# Where to get School recommendations



## kisern (Nov 3, 2004)

I have read quite a bit over these past couple of weeks and where I initially was more concerned about the martial art I would choose, I have now come to understand that the school and the instructor are more important. Once I've determined which schools/instructors I am comfortable with, I'll then focus on which style I would prefer.
Which leads me to ask if there is anyone on this board familiar with schools in the Aurora/Naperville Illinois area? If not, is there a website were people post their opinions of the schools/instructors they have attended?
In particular, I am considering a school called Heiwa Dojo, evidently one of the Chicagoland Budokai (www.chicagobudokai.com). The styles they teach are Aikijutsu and Kenjutsu. But, to be frank, from reading their website, I am given reason to pause. I was wondering if anyone has heard of this Dojo, or its two siblings in the Chicago area. I have not been yet to meet the head instructor or to watch a class, but before I do I thought I would inquire here.

If this isn't the correct place to be making such inquiries, my apologies, I didn't see another place to post.

Thanks,
-Neil


----------



## Flatlander (Nov 3, 2004)

Neil, welcome to Martial Talk.  You have chosen exactly the right spot to pose your question, so let's wait and see what kind of help should make it's way to your thread.  Enjoy your stay here, and happy posting!


----------



## sifu Adams (Nov 3, 2004)

I know of a Master Chino.  for the Chicago area.  if you are close to this are I can get him your information.  He will be at my tournemant this week end.  I met him in Greece and worked with him in NJ as well.  he seem to have his act together.   let me know it you are close to this area.


----------



## Vadim (Nov 3, 2004)

Hi Neil. I looked over the website and it seems like a very traditional oriented school. My suggestion would be to contact the school and set up an appointment with them to see if it is something that you would want to pursue. Good luck in your decision. Keep us posted.

-Vadim


----------



## kisern (Nov 4, 2004)

sifu Adams said:
			
		

> I know of a Master Chino. for the Chicago area. if you are close to this are I can get him your information. He will be at my tournemant this week end. I met him in Greece and worked with him in NJ as well. he seem to have his act together. let me know it you are close to this area.


Yes, I am in the Chicago area.  However, I am ~40 miles southwest of Chicago (Chicagoland is a BIG area).  Specifically I am in the Aurora area (2nd largest city in Illinois).  But to the south and west of Aurora there is nothing but cornfields    I'm hoping to keep my commute to class at 30 minutes or less, one way.
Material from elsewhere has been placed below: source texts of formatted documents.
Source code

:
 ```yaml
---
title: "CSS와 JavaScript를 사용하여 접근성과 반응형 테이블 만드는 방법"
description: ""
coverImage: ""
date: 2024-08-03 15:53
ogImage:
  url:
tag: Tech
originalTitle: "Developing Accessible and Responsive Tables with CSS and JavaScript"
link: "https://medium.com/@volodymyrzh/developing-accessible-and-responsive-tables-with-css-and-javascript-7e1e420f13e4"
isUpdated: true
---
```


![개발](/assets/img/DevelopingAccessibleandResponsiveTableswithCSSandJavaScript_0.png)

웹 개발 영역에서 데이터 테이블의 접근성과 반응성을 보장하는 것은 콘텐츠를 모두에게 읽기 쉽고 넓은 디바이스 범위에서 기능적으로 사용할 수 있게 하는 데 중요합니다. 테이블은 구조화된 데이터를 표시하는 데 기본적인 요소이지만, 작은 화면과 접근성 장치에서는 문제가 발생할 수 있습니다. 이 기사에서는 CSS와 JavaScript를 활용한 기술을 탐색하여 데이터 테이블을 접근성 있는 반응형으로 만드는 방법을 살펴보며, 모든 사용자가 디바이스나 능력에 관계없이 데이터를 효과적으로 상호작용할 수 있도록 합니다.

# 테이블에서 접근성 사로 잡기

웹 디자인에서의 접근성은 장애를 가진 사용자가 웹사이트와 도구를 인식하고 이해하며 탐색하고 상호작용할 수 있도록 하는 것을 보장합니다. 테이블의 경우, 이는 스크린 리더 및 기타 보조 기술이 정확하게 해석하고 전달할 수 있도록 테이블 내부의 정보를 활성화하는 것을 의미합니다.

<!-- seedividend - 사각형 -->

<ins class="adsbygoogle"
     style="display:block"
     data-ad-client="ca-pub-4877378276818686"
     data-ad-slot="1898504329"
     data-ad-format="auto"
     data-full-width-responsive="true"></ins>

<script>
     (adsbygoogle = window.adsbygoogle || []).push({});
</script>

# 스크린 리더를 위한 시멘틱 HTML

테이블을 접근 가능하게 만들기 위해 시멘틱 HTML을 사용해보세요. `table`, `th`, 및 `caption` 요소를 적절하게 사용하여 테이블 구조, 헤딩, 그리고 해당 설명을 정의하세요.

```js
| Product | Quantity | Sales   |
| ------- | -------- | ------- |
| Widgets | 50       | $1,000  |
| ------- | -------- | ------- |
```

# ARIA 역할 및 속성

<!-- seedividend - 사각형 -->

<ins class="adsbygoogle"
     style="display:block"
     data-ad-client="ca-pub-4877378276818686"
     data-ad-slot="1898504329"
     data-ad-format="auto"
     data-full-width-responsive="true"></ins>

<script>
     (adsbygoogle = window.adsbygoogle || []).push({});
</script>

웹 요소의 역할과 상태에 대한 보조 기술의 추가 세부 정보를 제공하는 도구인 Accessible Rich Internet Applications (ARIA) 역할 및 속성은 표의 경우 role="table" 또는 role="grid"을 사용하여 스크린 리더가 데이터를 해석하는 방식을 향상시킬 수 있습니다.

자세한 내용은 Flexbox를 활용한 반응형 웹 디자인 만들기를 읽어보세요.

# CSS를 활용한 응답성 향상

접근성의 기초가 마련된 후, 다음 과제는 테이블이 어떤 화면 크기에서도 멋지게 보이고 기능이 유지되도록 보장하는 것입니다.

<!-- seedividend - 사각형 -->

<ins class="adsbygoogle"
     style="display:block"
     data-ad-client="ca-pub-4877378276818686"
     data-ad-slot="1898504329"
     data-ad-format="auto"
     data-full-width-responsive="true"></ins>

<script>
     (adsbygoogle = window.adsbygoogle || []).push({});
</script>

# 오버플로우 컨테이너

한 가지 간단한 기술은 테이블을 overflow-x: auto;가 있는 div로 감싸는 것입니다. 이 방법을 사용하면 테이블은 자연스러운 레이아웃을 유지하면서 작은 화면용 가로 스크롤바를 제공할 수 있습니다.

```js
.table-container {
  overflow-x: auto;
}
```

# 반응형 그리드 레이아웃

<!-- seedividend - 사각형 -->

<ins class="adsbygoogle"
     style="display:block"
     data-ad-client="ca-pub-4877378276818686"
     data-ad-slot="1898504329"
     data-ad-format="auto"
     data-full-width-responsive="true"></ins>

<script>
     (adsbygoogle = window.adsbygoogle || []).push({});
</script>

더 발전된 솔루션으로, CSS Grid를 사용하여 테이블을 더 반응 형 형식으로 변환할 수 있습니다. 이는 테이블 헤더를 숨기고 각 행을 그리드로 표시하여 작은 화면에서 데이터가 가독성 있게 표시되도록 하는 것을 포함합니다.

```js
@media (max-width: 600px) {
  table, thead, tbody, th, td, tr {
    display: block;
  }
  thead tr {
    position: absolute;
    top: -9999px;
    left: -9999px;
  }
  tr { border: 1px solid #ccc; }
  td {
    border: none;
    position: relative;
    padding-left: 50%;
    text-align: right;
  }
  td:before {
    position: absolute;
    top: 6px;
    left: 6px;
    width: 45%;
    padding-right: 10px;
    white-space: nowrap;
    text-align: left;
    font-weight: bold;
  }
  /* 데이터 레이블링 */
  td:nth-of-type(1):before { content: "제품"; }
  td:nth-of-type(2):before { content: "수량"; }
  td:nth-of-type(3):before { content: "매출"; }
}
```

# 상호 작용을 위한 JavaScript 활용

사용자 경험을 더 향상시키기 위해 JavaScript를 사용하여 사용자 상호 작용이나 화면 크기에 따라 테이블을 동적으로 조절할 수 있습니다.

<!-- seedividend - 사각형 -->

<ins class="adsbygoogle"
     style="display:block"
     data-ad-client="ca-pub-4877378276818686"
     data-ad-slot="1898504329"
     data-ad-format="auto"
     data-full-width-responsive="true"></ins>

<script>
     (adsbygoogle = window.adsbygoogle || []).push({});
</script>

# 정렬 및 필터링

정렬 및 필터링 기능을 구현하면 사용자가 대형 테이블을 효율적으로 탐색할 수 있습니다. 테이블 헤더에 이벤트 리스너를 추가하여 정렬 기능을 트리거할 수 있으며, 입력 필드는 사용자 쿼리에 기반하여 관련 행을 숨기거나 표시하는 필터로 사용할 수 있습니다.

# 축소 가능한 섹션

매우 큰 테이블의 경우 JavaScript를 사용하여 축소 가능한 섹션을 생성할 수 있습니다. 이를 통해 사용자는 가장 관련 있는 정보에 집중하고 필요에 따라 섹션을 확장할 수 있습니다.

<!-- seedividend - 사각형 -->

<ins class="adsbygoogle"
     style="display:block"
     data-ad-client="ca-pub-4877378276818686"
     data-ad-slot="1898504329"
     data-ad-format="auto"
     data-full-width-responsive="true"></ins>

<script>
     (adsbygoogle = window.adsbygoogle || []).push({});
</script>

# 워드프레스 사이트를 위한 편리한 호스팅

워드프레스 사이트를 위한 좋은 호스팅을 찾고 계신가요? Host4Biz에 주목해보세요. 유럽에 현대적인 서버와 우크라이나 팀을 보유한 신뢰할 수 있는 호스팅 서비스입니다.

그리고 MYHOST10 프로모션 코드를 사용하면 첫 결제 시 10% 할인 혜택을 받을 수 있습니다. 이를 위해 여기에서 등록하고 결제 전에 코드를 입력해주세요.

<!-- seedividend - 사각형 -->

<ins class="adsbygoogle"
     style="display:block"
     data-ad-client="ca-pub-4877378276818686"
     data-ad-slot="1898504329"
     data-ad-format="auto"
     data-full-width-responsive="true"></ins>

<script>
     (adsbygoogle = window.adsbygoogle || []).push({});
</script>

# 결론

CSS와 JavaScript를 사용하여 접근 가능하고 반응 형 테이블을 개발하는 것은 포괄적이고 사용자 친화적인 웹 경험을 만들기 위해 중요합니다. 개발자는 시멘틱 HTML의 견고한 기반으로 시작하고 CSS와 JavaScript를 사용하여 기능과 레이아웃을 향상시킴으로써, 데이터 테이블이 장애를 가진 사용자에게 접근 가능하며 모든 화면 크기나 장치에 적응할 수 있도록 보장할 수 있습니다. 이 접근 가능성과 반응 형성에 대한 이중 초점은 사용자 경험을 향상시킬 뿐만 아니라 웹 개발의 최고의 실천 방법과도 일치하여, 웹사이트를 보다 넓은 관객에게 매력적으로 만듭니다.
Thank you for your assistance.  Finding someone that has the recommendations of others would be great.

-Neil


----------



## kisern (Nov 4, 2004)

Vadim said:
			
		

> Hi Neil. I looked over the website and it seems like a very traditional oriented school. My suggestion would be to contact the school and set up an appointment with them to see if it is something that you would want to pursue. Good luck in your decision. Keep us posted.
> 
> -Vadim


Yes, I am attracted to it because of the traditional approach.  My concerns lie in the fact that no address is given, I can find no references on the web to these dojos, and there is little effort made on the website to speak to the qualifications of the instructors.  In this field of study I am wary of cultish followings and I look for everything being above board and on the table.  I will call and attempt to schedule a time to watch a class, I was just inquiring in case others had knowledge of this school.  I have a great many schools in my area that I need to check out and I'm anxious to get going in my studies.  But I now do appreciate that I need to pick a school carefully.  It just all takes time and so I was looking for a shortcut 

Thank you for your help

-Neil


----------



## still learning (Nov 14, 2004)

Hello, Please visit as many schools as you can. Don't rush it,a few weeks of looking is better than losing a few month of training if you do not like it.
 Always trust your instincts and gut feeling..if it says this the one? Go for it. Sometimes we think this is what I want?..until you see something different! Best of luck.....Aloha


----------